Me pregunto por qué la definición de feminismo queda asociada solo a una de sus formas de expresión. A nivel personal, las formas en que se hace un reclamo pueden gustarnos más o menos, pero no dejan de ser la denuncia de una desigualdad social y contienen el deseo de subvertir la realidad a una más igualitaria. Haciendo un gran esfuerzo, se podría pensar que aún existen personas que desconocen esta cara de la desigualdad, pero dadas las cifras de mujeres que mueren cada día a manos de sus parejas, padrastros, novios y amantes, entre otros vínculos de género, me pregunto si se puede realmente sostener que no existe tal desigualdad.
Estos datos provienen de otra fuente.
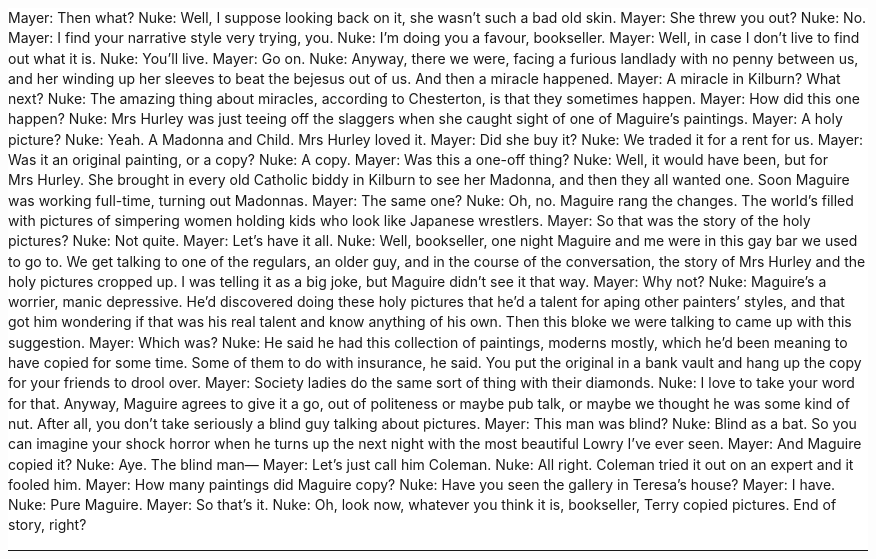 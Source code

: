 Mayer: Then what?
Nuke: Well, I suppose looking back on it, she wasn’t such a bad old skin.
Mayer: She threw you out?
Nuke: No.
Mayer: I find your narrative style very trying, you.
Nuke: I’m doing you a favour, bookseller.
Mayer: Well, in case I don’t live to find out what it is.
Nuke: You’ll live.
Mayer: Go on.
Nuke: Anyway, there we were, facing a furious landlady with no penny between us, and her winding up her sleeves to beat the bejesus out of us. And then a miracle happened.
Mayer: A miracle in Kilburn? What next?
Nuke: The amazing thing about miracles, according to Chesterton, is that they sometimes happen.
Mayer: How did this one happen?
Nuke: Mrs Hurley was just teeing off the slaggers when she caught sight of one of Maguire’s paintings.
Mayer: A holy picture?
Nuke: Yeah. A Madonna and Child. Mrs Hurley loved it.
Mayer: Did she buy it?
Nuke: We traded it for a rent for us.
Mayer: Was it an original painting, or a copy?
Nuke: A copy.
Mayer: Was this a one-off thing?
Nuke: Well, it would have been, but for Mrs Hurley. She brought in every old Catholic biddy in Kilburn to see her Madonna, and then they all wanted one. Soon Maguire was working full-time, turning out Madonnas.
Mayer: The same one?
Nuke: Oh, no. Maguire rang the changes. The world’s filled with pictures of simpering women holding kids who look like Japanese wrestlers.
Mayer: So that was the story of the holy pictures?
Nuke: Not quite.
Mayer: Let’s have it all.
Nuke: Well, bookseller, one night Maguire and me were in this gay bar we used to go to. We get talking to one of the regulars, an older guy, and in the course of the conversation, the story of Mrs Hurley and the holy pictures cropped up. I was telling it as a big joke, but Maguire didn’t see it that way.
Mayer: Why not?
Nuke: Maguire’s a worrier, manic depressive. He’d discovered doing these holy pictures that he’d a talent for aping other painters’ styles, and that got him wondering if that was his real talent and know anything of his own. Then this bloke we were talking to came up with this suggestion.
Mayer: Which was?
Nuke: He said he had this collection of paintings, moderns mostly, which he’d been meaning to have copied for some time. Some of them to do with insurance, he said. You put the original in a bank vault and hang up the copy for your friends to drool over.
Mayer: Society ladies do the same sort of thing with their diamonds.
Nuke: I love to take your word for that. Anyway, Maguire agrees to give it a go, out of politeness or maybe pub talk, or maybe we thought he was some kind of nut. After all, you don’t take seriously a blind guy talking about pictures.
Mayer: This man was blind?
Nuke: Blind as a bat. So you can imagine your shock horror when he turns up the next night with the most beautiful Lowry I’ve ever seen.
Mayer: And Maguire copied it?
Nuke: Aye. The blind man—
Mayer: Let’s just call him Coleman.
Nuke: All right. Coleman tried it out on an expert and it fooled him.
Mayer: How many paintings did Maguire copy?
Nuke: Have you seen the gallery in Teresa’s house?
Mayer: I have.
Nuke: Pure Maguire.
Mayer: So that’s it.
Nuke: Oh, look now, whatever you think it is, bookseller, Terry copied pictures. End of story, right?

---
Me resulta más adecuado pensar en una negación de la desigualdad, no solo en un desconocimiento. La pregunta entonces sería por qué hoy en día necesitamos negar la brecha que existe entre hombres y mujeres. Podríamos respondernos que se niega la diferencia a raíz de los privilegios que algunos podrían perder a causa de su reconocimiento. Debemos tener presente que una potente ilusión de igualdad colabora para que podamos negar las consecuencias psíquicas y sociales de la diferencia sexual.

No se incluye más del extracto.